The football players union attacked Northwestern’s arguments in a response brief (pdf) that focused on the key legal arguments.
But Northwestern’s bizarre assertions deserve greater scrutiny because so many of them seem contrary to reality and any notion of common sense. Northwestern’s legal brief argues, “Contrary to the Regional Director’s findings, Northwestern scholarship football student-athletes are not ‘initially sought out, recruited and ultimately granted scholarships because of their athletic prowess on the football field.’” Really? Is Northwestern seriously claiming that Northwestern’s football players are recruited for their academic abilities and then the university accidentally discovers that they can play football? It would be very interesting for Northwestern to provide the average high school GPA and SAT scores for its scholarship football recruits and explain why they are below the university’s average if they’re not recruited and given preferential admission based on athletics.

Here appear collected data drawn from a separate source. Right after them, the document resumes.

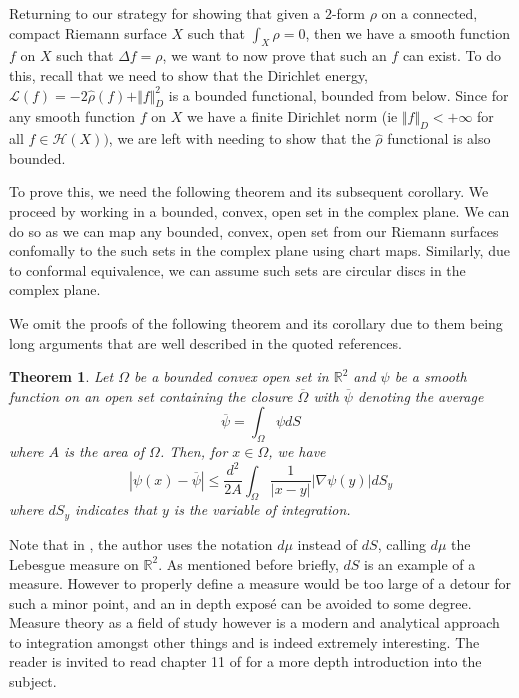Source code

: \documentclass[11pt]{report}
\newtheorem{thm}{Theorem}[section]
\theoremstyle{definition}
\begin{document}
Returning to our strategy for showing that given a $2$-form $\rho$ on a connected, compact Riemann surface $X$ such that $\int_X \rho = 0$, then we have a smooth function $f$ on $X$ such that $\Delta f = \rho$, we want to now prove that such an $f$ can exist. To do this, recall that we need to show that the Dirichlet energy, $\mathcal{L}(f) = -2\hat{\rho}(f) + \Vert f \Vert^2_D$ is a bounded functional, bounded from below. Since for any smooth function $f$ on $X$ we have a finite Dirichlet norm (ie $\Vert f \Vert_D < +\infty $ for all $f \in \mathcal{H}(X))$, %
we are left with needing to show that the $\hat{\rho}$ functional is also bounded.

To prove this, we need the following theorem and its subsequent corollary. We proceed by working in a bounded, convex, open set in the complex plane. We can do so as we can map any bounded, convex, open set from our Riemann surfaces confomally to the such sets in the complex plane using chart maps. Similarly, due to conformal equivalence, we can assume such sets are circular discs in the complex plane.

We omit the proofs of the following theorem and its corollary due to them being long arguments that are well described in the quoted references.
\begin{thm}\cite[(p122. Theorem 11)]{donaldson}\label{quotedTheorem11}
  Let $\Omega$ be a bounded convex open set in $\mathbb{R}^2$ and $\psi$ be a smooth function on an open set containing the closure $\overline{\Omega}$ with $\overline{\psi}$ denoting the average 
  \[\overline{\psi} = \int_{\Omega}\psi dS\] 
  where $A$ is the area of $\Omega$. Then, for $x \in \Omega$, we have 
  \[|\psi(x) - \overline{\psi}| \leq \frac{d^2}{2A}\int_\Omega \frac{1}{|x - y|}|\nabla\psi(y)|dS_y\] where $dS_y$ indicates that $y$ is the variable of integration.
\end{thm}
Note that in \cite{donaldson}, the author uses the notation $d\mu$ instead of $dS$, calling $d\mu$ the Lebesgue measure on $\mathbb{R}^2$. As mentioned before briefly, $dS$ is an example of a measure. However to properly define a measure would be too large of a detour for such a minor point, and an in depth expos\'{e} can be avoided to some degree. Measure theory as a field of study however is a modern and analytical approach to integration amongst other things and is indeed extremely interesting. The reader is invited to read chapter 11 of \cite{babyRudin} for a more depth introduction into the subject.
\end{document}

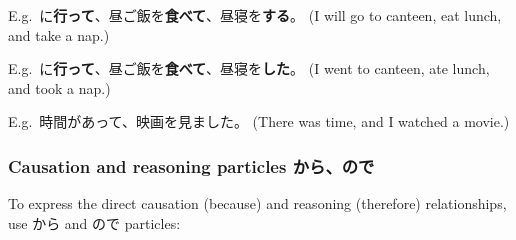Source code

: \documentclass[../nihongo-gakushuu-kyouzai.tex]{subfiles}
\begin{document}
E.g.\ に\textbf{行って}、昼ご飯を\textbf{食べて}、昼寝を\textbf{する}。 (I will go to canteen, eat lunch, and take a nap.)

E.g.\ に\textbf{行って}、昼ご飯を\textbf{食べて}、昼寝を\textbf{した}。 (I went to canteen, ate lunch, and took a nap.)

E.g.\ 時間があって、映画を見ました。 (There was time, and I watched a movie.)

\subsubsection{Causation and reasoning particles から、ので} \label{sec:causation-reasoning-particles}
To express the direct causation (because) and reasoning (therefore) relationships, use から and ので particles:
\end{document}
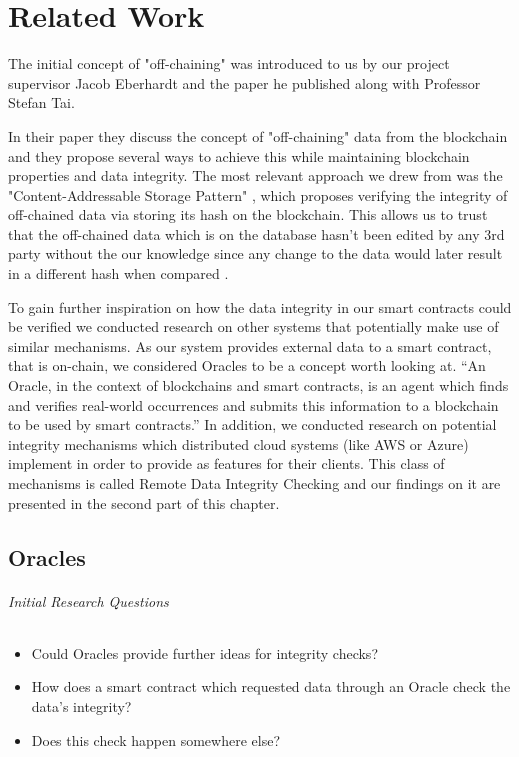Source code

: \chapter{Related Work}

The initial concept of "off-chaining" was introduced to us by our project supervisor Jacob Eberhardt and the paper he published along with Professor Stefan Tai.

In their paper they discuss the concept of "off-chaining" data from the blockchain and they propose several ways to achieve this while maintaining blockchain properties and data integrity. The most relevant approach we drew from was the "Content-Addressable Storage Pattern" \cite{Eberhardt2017}, which proposes verifying the integrity of off-chained data via storing its hash on the blockchain. This allows us to trust that the off-chained data which is on the database hasn't been edited by any 3rd party without the our knowledge since any change to the data would later result in a different hash when compared \cite{Eberhardt2017}.

To gain further inspiration on how the data integrity in our smart contracts could be verified we conducted research on other systems that potentially make use of similar mechanisms. As our system provides external data to a smart contract, that is on-chain, we considered Oracles to be a concept worth looking at. “An Oracle, in the context of blockchains and smart contracts, is an agent which finds and verifies real-world occurrences and submits this information to a blockchain to be used by smart contracts.” \cite{relatedWork01} In addition, we conducted research on potential integrity mechanisms which distributed cloud systems (like AWS or Azure) implement in order to provide as features for their clients. This class of mechanisms is called Remote Data Integrity Checking and our findings on it are presented in the second part of this chapter.

\section{Oracles}

\subparagraph{Initial Research Questions}
\begin{itemize}
\item Could Oracles provide further ideas for integrity checks?
\item How does a smart contract which requested data through an Oracle check the data’s integrity?
\item Does this check happen somewhere else?
\end{itemize}


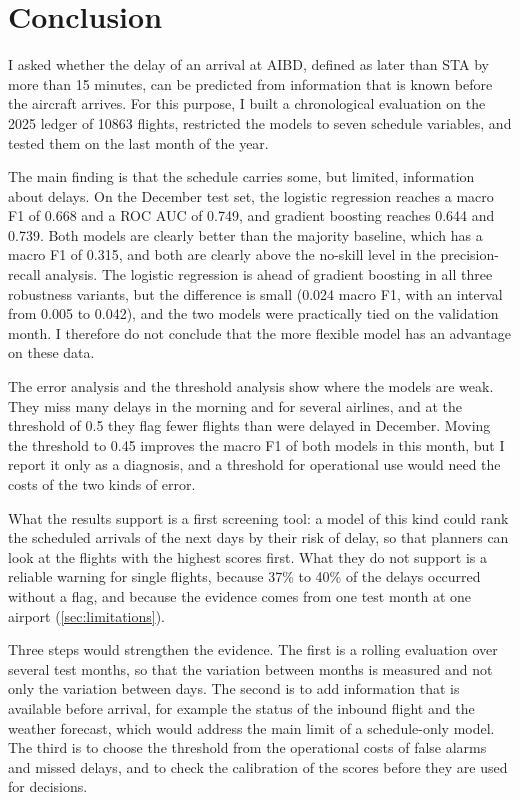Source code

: \section{Conclusion}\label{sec:conclusion}

I asked whether the delay of an arrival at AIBD, defined as \blockon{} later than STA by more than 15 minutes, can be predicted from information that is known before the aircraft arrives. For this purpose, I built a chronological evaluation on the 2025 ledger of \num{10863} flights, restricted the models to seven schedule variables, and tested them on the last month of the year.

The main finding is that the schedule carries some, but limited, information about delays. On the December test set, the logistic regression reaches a macro F1 of 0.668 and a ROC AUC of 0.749, and gradient boosting reaches 0.644 and 0.739. Both models are clearly better than the majority baseline, which has a macro F1 of 0.315, and both are clearly above the no-skill level in the precision-recall analysis. The logistic regression is ahead of gradient boosting in all three robustness variants, but the difference is small (0.024 macro F1, with an interval from 0.005 to 0.042), and the two models were practically tied on the validation month. I therefore do not conclude that the more flexible model has an advantage on these data.

The error analysis and the threshold analysis show where the models are weak. They miss many delays in the morning and for several airlines, and at the threshold of 0.5 they flag fewer flights than were delayed in December. Moving the threshold to 0.45 improves the macro F1 of both models in this month, but I report it only as a diagnosis, and a threshold for operational use would need the costs of the two kinds of error.

What the results support is a first screening tool: a model of this kind could rank the scheduled arrivals of the next days by their risk of delay, so that planners can look at the flights with the highest scores first. What they do not support is a reliable warning for single flights, because 37\% to 40\% of the delays occurred without a flag, and because the evidence comes from one test month at one airport (\cref{sec:limitations}).

Three steps would strengthen the evidence. The first is a rolling evaluation over several test months, so that the variation between months is measured and not only the variation between days. The second is to add information that is available before arrival, for example the status of the inbound flight and the weather forecast, which would address the main limit of a schedule-only model. The third is to choose the threshold from the operational costs of false alarms and missed delays, and to check the calibration of the scores before they are used for decisions.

Northwestern claims that “the record is clear that recruitment of student-athletes—just like recruitment of all Northwestern undergraduates—focuses on academics.” According to Northwestern, the proof of this is that an administrator in Northwestern’s athletic program looks at potential athletic recruits to determine if they can succeed academically at Northwestern. But showing concern that athletes can maintain minimal academic progress is not the same as being focused on academics. Football players are recruited at Northwestern (and everywhere else) because of their ability to play football, and absolutely for no other reason. Anybody who thinks that football players at Northwestern are recruited because they are good students, or wonderful human beings, is simply delusional. Many of them are exceptional students and nice people, but that has absolutely nothing to do with the reasons why they are recruited and offered a scholarship.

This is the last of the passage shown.